A special session to deal with a state budget deficit will begin at noon Monday.
Gov. Chris Gregoire made the announcement late Thursday, a few minutes before tired and frustrated lawmakers concluded their 2012 session.
She said she wanted legislators to spend a couple days out of Olympia to rest and regenerate so they can “totally focus” on the unfinished task. She hoped they could get much of the heavy lifting done in the first week of what could be a 30-day session.
“The first thing is they need to get away from each other,” she said. “They need to get away from me.”
When they return, the list of issues on which they will deal is a lengthy one.
Foremost is reaching agreement on a supplemental operating budget that blots out about $500 million in red ink and establishes an ample reserve.

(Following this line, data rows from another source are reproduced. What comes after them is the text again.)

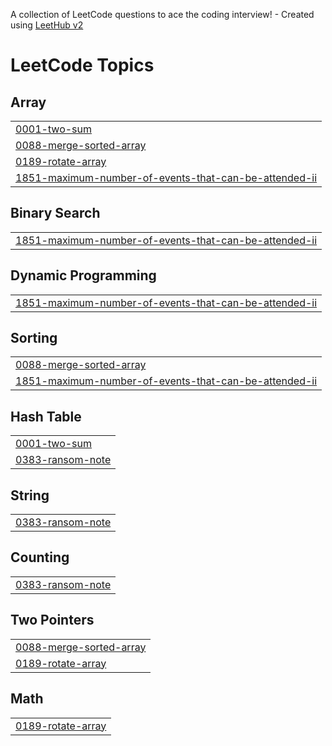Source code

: A collection of LeetCode questions to ace the coding interview! - Created using [LeetHub v2](https://github.com/arunbhardwaj/LeetHub-2.0)
<!---LeetCode Topics Start-->
# LeetCode Topics
## Array
|  |
| ------- |
| [0001-two-sum](https://github.com/sidz111/Leetcode-Solutions/tree/master/0001-two-sum) |
| [0088-merge-sorted-array](https://github.com/sidz111/Leetcode-Solutions/tree/master/0088-merge-sorted-array) |
| [0189-rotate-array](https://github.com/sidz111/Leetcode-Solutions/tree/master/0189-rotate-array) |
| [1851-maximum-number-of-events-that-can-be-attended-ii](https://github.com/sidz111/Leetcode-Solutions/tree/master/1851-maximum-number-of-events-that-can-be-attended-ii) |
## Binary Search
|  |
| ------- |
| [1851-maximum-number-of-events-that-can-be-attended-ii](https://github.com/sidz111/Leetcode-Solutions/tree/master/1851-maximum-number-of-events-that-can-be-attended-ii) |
## Dynamic Programming
|  |
| ------- |
| [1851-maximum-number-of-events-that-can-be-attended-ii](https://github.com/sidz111/Leetcode-Solutions/tree/master/1851-maximum-number-of-events-that-can-be-attended-ii) |
## Sorting
|  |
| ------- |
| [0088-merge-sorted-array](https://github.com/sidz111/Leetcode-Solutions/tree/master/0088-merge-sorted-array) |
| [1851-maximum-number-of-events-that-can-be-attended-ii](https://github.com/sidz111/Leetcode-Solutions/tree/master/1851-maximum-number-of-events-that-can-be-attended-ii) |
## Hash Table
|  |
| ------- |
| [0001-two-sum](https://github.com/sidz111/Leetcode-Solutions/tree/master/0001-two-sum) |
| [0383-ransom-note](https://github.com/sidz111/Leetcode-Solutions/tree/master/0383-ransom-note) |
## String
|  |
| ------- |
| [0383-ransom-note](https://github.com/sidz111/Leetcode-Solutions/tree/master/0383-ransom-note) |
## Counting
|  |
| ------- |
| [0383-ransom-note](https://github.com/sidz111/Leetcode-Solutions/tree/master/0383-ransom-note) |
## Two Pointers
|  |
| ------- |
| [0088-merge-sorted-array](https://github.com/sidz111/Leetcode-Solutions/tree/master/0088-merge-sorted-array) |
| [0189-rotate-array](https://github.com/sidz111/Leetcode-Solutions/tree/master/0189-rotate-array) |
## Math
|  |
| ------- |
| [0189-rotate-array](https://github.com/sidz111/Leetcode-Solutions/tree/master/0189-rotate-array) |
<!---LeetCode Topics End-->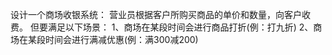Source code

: 设计一个商场收银系统：
营业员根据客户所购买商品的单价和数量，向客户收费。
但要满足以下场景：
1、商场在某段时间会进行商品打折(例：打九折)
2、商场在某段时间会进行满减优惠(例：满300减200)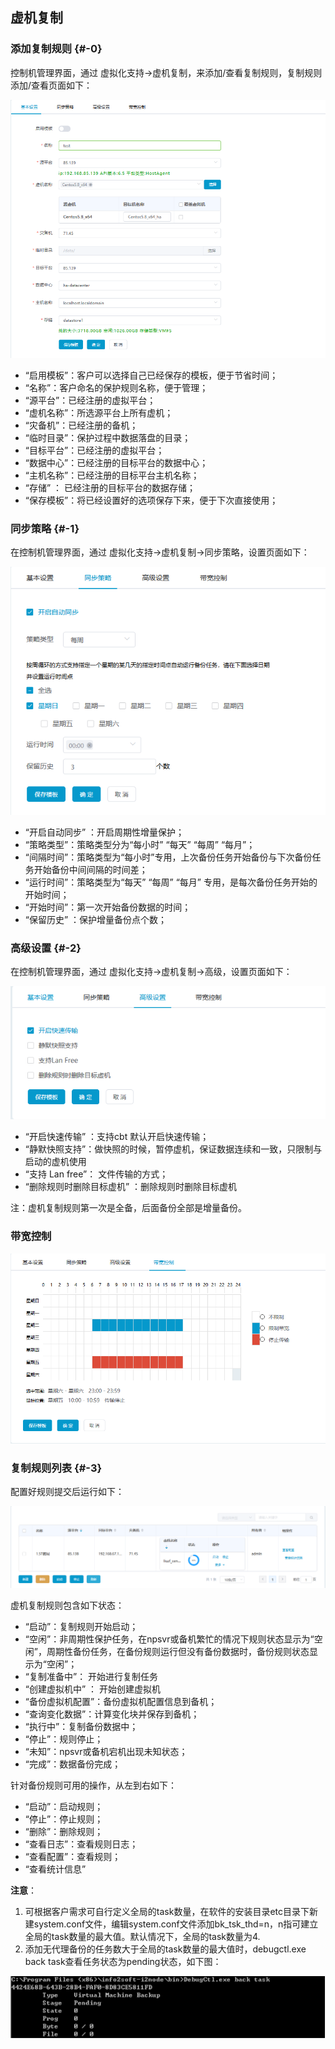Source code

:## 虚机复制

### 添加复制规则 {#-0}

控制机管理界面，通过 虚拟化支持-&gt;虚机复制，来添加/查看复制规则，复制规则添加/查看页面如下：

![说明: 1](/assets/V7.1.2019011518.png)

*   “启用模板”：客户可以选择自己已经保存的模板，便于节省时间；
*   “名称”：客户命名的保护规则名称，便于管理；
*   “源平台”：已经注册的虚拟平台；
*   “虚机名称”：所选源平台上所有虚机；
*   “灾备机”：已经注册的备机；
*   “临时目录”：保护过程中数据落盘的目录；
*   “目标平台”：已经注册的虚拟平台；
*   “数据中心”：已经注册的目标平台的数据中心；
*   “主机名称”：已经注册的目标平台主机名称；
*   “存储” ： 已经注册的目标平台的数据存储；
*   “保存模板”：将已经设置好的选项保存下来，便于下次直接使用；

### 同步策略 {#-1}

在控制机管理界面，通过 虚拟化支持-&gt;虚机复制-&gt;同步策略，设置页面如下：

![说明: 1](/assets/V7.1.2019011519.png)

*   “开启自动同步” ：开启周期性增量保护；
*   “策略类型”：策略类型分为“每小时” “每天” “每周” “每月”；
*   “间隔时间”：策略类型为“每小时”专用，上次备份任务开始备份与下次备份任务开始备份中间间隔的时间差；
*   “运行时间”：策略类型为“每天” “每周” “每月” 专用，是每次备份任务开始的开始时间；
*   “开始时间”：第一次开始备份数据的时间；
*   “保留历史” ：保护增量备份点个数；

### 高级设置 {#-2}

在控制机管理界面，通过 虚拟化支持-&gt;虚机复制-&gt;高级，设置页面如下：

![说明: 1](/assets/V7.1.2019011520.png)

*   “开启快速传输” ：支持cbt 默认开启快速传输；
*   “静默快照支持”：做快照的时候，暂停虚机，保证数据连续和一致，只限制与启动的虚机使用
*   “支持 Lan free”： 文件传输的方式；
*   “删除规则时删除目标虚机” ：删除规则时删除目标虚机

注：虚机复制规则第一次是全备，后面备份全部是增量备份。

### 带宽控制

![说明: 1](/assets/V7.1.2019011521.png)

### 复制规则列表 {#-3}

配置好规则提交后运行如下：


![说明: 1](/assets/V7.1.2019011522.png)

虚机复制规则包含如下状态：

*   “启动”：复制规则开始启动；
*   “空闲”：非周期性保护任务，在npsvr或备机繁忙的情况下规则状态显示为“空闲”，周期性备份任务，在备份规则运行但没有备份数据时，备份规则状态显示为“空闲”；
*   “复制准备中”： 开始进行复制任务
*   “创建虚拟机中” ： 开始创建虚拟机
*   “备份虚拟机配置”：备份虚拟机配置信息到备机；
*   “查询变化数据”：计算变化块并保存到备机；
*   “执行中”：复制备份数据中；
*   “停止”：规则停止；
*   “未知”：npsvr或备机宕机出现未知状态；
*   “完成”：数据备份完成；

针对备份规则可用的操作，从左到右如下：

*   “启动”：启动规则；
*   “停止”：停止规则；
*   “删除”：删除规则；
*   “查看日志”：查看规则日志；
*   “查看配置”：查看规则；
*   “查看统计信息”

**注意**：

1.  可根据客户需求可自行定义全局的task数量，在软件的安装目录etc目录下新建system.conf文件，编辑system.conf文件添加bk_tsk_thd=n，n指可建立全局的task数量的最大值。默认情况下，全局的task数量为4.
2.  添加无代理备份的任务数大于全局的task数量的最大值时，debugctl.exe back task查看任务状态为pending状态，如下图：

![说明: 3](/assets/V6.036973.png)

And there will be a number of bills related to the budget.
She also wants them to adopt a construction budget, consider setting limits on the state debt, find a way to provide funds for a student achievement program and provide cities and counties more ways to raise money for transportation and transit.
Gregoire said she’ll meet Monday with Democratic and Republican leaders in the House and Senate to work on clearing away the big stumbling blocks – the Democrats’ desire to delay a school apportionment payment versus Republicans’ preference to skip a pension payment.
At the same time, she’d like negotiations to begin between authors of the two budgets in play — one drafted by the Democrats in the House and the other by Republicans in the Senate.
That didn’t happen in the final week of the session as House Democrats refused to work with the GOP. Gregoire said she expects that to change.
“They don’t have a choice,” she said.
Sen. Joseph Zarelli, R-Ridgefield, the architect of the budget passed by the Senate, said he’s looking for a change of attitude.
“If the House majority had worked with our coalition at all this week toward a compromise, there might have been a vote in the Senate tonight,” he said in a prepared statement. “Political gamesmanship won’t produce the sustainable budget our state needs, and I hope the upcoming special session is free of it.”
Lawmakers left Olympia after a 60-day session highlighted by gay and lesbian couples winning the legal right to marry and minority Republicans seizing control of the Senate long enough to approve a budget they wrote rather than one drawn up by majority Democrats.
In addition, lawmakers enacted new rules for evaluating public school teachers and principals and increased a number of fees on drivers to ensure service on state ferries isn’t cut.
But the 147 legislators arrived in January knowing they needed to rebalance the budget and they went home without having done the job,
Starting Monday they’ll get another chance.